Recently, PAMELA (Adriani et al. 2010) and AMS-02 (Aguilar et al. 2013) detected an excess of positron flux at energies from tens of GeV to hundreds of GeV compared with the prediction of the standard picture (Strong, Moskalenko & Ptuskin 2007). Both dark matter particle interaction (e.g., Ibarra, Lamperstorfer & Silk 2014) and inhomogeneity of astronomical sources (e.g., Hooper, Blasi & Dario Serpico 2009; Shaviv, Nakar & Piran 2009) have been proposed to explain the observed positron excess. Hooper et al. (2009) attribute the positron excess purely to the pulsars in our Galaxy as they are good sources of positron. Shaviv et al. (2009) show that the positron excess below ∼300 GeV can also be explained by a spiral arm model, in which the supernova rate is higher in the spiral arm region than in the inter-arm region due to the higher concentration of supernova remnants. In the spiral arm model, the pulsar contribution is important to the positron excess at ≳300 GeV, which requires nearby pulsars located within a few hundreds of pc from the Earth. It is worth noting that the spiral arm model can not only explain the positron excess but also other CR anomaly like the rising spectrum of CR below 1 GeV, the boron to carbon ratio (Benyamin et al. 2014) and sub-Fe/Fe ratio (Benyamin et al. 2016). Therefore, unless specifically noted, in the following discussion we focus on the positron excess ≳300 GeV. Two promising candidate pulsars for the positron excess above ∼300 GeV are Geminga and PSR B0656+14 with distances of 250 pc and 288 pc respectively (Brisken et al. 2003; Verbiest et al. 2012).

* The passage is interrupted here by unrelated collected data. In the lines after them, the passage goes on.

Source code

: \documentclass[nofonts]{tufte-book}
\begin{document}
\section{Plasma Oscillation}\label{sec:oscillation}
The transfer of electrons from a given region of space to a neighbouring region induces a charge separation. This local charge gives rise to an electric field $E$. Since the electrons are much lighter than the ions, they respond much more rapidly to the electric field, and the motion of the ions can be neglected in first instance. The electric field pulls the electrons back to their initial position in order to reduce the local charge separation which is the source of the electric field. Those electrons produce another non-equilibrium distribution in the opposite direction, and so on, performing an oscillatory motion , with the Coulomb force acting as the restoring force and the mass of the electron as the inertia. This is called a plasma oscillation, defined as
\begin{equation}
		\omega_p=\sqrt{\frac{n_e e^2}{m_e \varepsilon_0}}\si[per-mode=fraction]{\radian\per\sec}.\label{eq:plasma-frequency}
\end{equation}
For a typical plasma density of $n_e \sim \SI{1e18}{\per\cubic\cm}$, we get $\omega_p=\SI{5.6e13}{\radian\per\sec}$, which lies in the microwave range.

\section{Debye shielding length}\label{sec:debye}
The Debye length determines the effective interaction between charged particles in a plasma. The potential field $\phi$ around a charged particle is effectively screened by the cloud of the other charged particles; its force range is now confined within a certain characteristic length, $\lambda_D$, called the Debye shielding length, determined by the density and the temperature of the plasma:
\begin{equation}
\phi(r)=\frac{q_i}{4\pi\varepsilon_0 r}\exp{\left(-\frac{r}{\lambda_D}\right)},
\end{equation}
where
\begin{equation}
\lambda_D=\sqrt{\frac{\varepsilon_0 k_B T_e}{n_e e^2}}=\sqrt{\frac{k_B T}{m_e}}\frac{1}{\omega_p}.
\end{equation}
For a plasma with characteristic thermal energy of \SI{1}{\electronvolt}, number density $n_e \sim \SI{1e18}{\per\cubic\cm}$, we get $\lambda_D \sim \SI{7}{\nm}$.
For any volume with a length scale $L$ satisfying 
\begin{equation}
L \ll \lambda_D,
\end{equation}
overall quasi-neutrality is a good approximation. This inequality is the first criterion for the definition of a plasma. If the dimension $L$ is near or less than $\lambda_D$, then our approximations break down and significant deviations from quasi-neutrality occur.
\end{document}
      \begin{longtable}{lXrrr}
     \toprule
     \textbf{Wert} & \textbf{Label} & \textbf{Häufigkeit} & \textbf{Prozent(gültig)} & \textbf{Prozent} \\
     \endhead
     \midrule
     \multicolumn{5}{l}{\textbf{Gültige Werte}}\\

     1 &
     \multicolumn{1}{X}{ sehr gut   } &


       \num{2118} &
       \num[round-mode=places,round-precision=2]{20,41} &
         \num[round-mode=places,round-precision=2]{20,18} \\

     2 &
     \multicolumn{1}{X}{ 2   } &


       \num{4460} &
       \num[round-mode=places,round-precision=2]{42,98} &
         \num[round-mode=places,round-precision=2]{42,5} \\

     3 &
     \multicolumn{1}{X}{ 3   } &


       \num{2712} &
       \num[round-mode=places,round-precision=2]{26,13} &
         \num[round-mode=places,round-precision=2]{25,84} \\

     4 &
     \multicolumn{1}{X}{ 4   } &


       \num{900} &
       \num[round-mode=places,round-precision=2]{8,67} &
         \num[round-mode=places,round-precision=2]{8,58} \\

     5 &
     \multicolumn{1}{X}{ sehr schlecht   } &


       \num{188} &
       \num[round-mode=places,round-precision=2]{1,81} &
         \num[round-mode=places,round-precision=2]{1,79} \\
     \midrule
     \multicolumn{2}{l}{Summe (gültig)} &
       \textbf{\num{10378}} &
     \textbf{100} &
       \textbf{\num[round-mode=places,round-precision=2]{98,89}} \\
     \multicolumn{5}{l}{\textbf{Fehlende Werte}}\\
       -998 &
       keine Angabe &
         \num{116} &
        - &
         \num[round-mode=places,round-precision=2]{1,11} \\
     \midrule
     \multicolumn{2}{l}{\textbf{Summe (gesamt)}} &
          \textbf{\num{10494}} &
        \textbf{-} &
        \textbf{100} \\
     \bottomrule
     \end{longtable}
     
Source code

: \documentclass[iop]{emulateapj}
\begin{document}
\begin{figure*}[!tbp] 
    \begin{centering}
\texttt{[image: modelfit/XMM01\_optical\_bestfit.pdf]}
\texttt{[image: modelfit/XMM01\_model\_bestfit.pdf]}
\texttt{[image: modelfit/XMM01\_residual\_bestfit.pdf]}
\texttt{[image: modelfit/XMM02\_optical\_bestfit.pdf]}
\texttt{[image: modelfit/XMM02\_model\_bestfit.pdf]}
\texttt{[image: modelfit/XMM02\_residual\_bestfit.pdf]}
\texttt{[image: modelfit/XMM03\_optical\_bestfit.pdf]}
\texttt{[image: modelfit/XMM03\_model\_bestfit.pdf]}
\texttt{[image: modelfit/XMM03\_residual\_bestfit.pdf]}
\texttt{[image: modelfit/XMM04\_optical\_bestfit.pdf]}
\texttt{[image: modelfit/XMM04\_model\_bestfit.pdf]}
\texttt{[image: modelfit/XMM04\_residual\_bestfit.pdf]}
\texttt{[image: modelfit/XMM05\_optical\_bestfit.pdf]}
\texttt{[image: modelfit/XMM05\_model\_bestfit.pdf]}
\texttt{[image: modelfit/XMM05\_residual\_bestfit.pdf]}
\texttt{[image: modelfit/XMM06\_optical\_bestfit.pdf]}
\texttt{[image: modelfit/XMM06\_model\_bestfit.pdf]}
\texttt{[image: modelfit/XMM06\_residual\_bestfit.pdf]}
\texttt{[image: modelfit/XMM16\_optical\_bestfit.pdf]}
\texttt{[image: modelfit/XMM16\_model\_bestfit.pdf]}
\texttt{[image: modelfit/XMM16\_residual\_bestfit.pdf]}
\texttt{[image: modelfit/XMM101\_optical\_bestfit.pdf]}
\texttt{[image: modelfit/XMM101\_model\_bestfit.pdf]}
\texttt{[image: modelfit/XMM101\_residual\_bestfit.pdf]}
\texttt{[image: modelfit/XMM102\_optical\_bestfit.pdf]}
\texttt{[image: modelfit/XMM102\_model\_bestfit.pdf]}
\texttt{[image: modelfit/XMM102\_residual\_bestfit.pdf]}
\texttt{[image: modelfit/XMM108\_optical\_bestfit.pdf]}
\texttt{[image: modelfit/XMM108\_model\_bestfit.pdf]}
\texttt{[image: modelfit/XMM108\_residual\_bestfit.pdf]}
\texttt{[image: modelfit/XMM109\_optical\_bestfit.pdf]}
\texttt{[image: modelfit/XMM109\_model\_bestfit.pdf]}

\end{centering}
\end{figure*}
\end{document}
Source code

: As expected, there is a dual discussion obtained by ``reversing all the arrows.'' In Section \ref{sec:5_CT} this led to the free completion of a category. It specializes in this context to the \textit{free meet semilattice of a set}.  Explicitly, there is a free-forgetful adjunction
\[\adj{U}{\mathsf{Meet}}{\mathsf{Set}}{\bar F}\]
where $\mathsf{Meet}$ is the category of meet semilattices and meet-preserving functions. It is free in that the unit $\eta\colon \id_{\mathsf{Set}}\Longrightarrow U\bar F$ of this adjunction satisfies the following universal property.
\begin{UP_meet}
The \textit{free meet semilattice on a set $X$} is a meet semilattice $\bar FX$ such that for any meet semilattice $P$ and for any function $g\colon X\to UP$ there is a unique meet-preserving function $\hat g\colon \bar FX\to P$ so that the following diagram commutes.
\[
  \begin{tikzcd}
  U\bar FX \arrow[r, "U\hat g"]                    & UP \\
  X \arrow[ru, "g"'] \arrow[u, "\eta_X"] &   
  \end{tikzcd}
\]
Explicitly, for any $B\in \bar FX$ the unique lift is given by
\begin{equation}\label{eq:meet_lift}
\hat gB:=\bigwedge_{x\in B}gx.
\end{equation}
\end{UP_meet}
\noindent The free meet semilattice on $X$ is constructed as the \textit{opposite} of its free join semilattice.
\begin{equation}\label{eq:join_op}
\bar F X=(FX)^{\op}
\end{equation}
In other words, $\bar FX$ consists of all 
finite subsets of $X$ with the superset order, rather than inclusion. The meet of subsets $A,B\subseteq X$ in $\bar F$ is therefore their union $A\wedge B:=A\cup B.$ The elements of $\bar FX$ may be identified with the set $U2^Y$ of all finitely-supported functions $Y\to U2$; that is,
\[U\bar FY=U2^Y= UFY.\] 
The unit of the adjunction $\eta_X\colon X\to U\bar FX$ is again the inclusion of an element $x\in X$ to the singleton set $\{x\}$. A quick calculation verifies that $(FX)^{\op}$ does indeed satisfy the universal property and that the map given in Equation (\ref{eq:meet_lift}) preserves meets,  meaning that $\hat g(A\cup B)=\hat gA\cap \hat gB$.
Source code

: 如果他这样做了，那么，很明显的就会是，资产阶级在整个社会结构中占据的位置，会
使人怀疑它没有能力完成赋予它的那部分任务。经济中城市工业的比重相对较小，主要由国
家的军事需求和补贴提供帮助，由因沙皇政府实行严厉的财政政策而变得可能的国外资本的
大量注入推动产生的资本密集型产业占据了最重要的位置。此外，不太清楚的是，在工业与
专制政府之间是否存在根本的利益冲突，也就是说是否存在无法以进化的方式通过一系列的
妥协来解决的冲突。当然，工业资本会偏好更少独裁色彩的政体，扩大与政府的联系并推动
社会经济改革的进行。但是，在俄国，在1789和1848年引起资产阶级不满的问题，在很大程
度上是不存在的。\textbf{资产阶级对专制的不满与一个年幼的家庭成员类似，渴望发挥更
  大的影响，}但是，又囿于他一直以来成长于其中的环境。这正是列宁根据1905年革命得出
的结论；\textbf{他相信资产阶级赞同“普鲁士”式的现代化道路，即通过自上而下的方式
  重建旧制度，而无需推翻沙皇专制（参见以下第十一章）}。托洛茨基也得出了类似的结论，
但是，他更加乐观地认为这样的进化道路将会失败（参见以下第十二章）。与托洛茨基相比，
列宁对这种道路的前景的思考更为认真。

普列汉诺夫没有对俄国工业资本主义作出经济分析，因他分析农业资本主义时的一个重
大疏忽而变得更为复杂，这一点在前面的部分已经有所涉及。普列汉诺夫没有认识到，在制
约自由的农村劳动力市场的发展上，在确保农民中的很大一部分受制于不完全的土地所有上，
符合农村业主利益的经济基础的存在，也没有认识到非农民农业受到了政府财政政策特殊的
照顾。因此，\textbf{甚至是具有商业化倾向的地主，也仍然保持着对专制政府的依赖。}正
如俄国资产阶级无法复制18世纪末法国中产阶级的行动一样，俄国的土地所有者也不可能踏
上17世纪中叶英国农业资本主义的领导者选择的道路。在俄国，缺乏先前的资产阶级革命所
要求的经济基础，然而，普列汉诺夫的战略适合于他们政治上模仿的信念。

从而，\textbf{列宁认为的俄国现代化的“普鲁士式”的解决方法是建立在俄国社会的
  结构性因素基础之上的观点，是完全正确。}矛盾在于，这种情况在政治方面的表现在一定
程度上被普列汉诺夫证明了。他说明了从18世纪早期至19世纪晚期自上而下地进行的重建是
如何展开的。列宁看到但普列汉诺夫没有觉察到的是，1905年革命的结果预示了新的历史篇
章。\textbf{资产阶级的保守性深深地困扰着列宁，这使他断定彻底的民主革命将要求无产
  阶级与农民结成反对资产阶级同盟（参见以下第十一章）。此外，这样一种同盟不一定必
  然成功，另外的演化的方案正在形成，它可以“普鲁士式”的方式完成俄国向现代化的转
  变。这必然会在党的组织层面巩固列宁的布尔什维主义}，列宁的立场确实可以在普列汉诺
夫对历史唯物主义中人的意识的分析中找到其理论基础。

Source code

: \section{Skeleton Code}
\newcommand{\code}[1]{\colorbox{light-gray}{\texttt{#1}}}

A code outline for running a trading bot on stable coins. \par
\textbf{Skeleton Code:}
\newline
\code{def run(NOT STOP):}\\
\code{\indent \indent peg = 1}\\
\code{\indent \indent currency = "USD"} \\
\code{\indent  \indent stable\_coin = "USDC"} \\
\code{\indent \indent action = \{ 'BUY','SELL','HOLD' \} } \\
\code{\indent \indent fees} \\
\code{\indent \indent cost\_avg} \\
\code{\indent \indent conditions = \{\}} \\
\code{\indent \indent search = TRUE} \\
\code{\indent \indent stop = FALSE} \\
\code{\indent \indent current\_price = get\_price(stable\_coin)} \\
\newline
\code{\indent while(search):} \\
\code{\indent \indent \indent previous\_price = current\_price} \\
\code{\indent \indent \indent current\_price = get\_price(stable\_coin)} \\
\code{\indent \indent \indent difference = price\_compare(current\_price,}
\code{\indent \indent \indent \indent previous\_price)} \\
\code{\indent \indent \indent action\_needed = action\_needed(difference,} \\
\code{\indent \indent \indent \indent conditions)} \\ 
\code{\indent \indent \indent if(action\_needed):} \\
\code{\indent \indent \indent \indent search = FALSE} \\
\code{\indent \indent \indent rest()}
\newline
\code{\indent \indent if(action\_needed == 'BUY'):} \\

Energetic electron–positron pairs that escape from the pulsar produce inverse Compton (IC) and synchrotron γ-ray through interaction with radiation and magnetic field in the vicinity of the pulsar. Extended emission regions in the direction of Geminga and PSR B0656+14 pulsar (Abeysekara et al. 2017a) have been revealed recently by High-Altitude Water Cherenkov Observatory (HAWC) between 1 and 50 TeV. By modelling the TeV emission as IC emission from electron–positron pairs diffusing in the ISM, the HAWC collaboration derives a diffusion coefficient of |$D\approx (4.5\pm 1.2) \times 10^{27}\,\rm cm^2\,s^{-1}$| at 100 TeV using a joint fit of the surface-brightness profiles of Geminga and PSR B0656+14. This fitted D value in the γ-ray emission region is much smaller than the standard value of CR diffusion coefficient in the ISM, which is |$D_{\mathrm{ ISM}}\sim 10^{28}\,\rm cm^2\,s^{-1}$| at 1 GeV with a rigidity dependence of 0.3–0.6 (Strong et al. 2007).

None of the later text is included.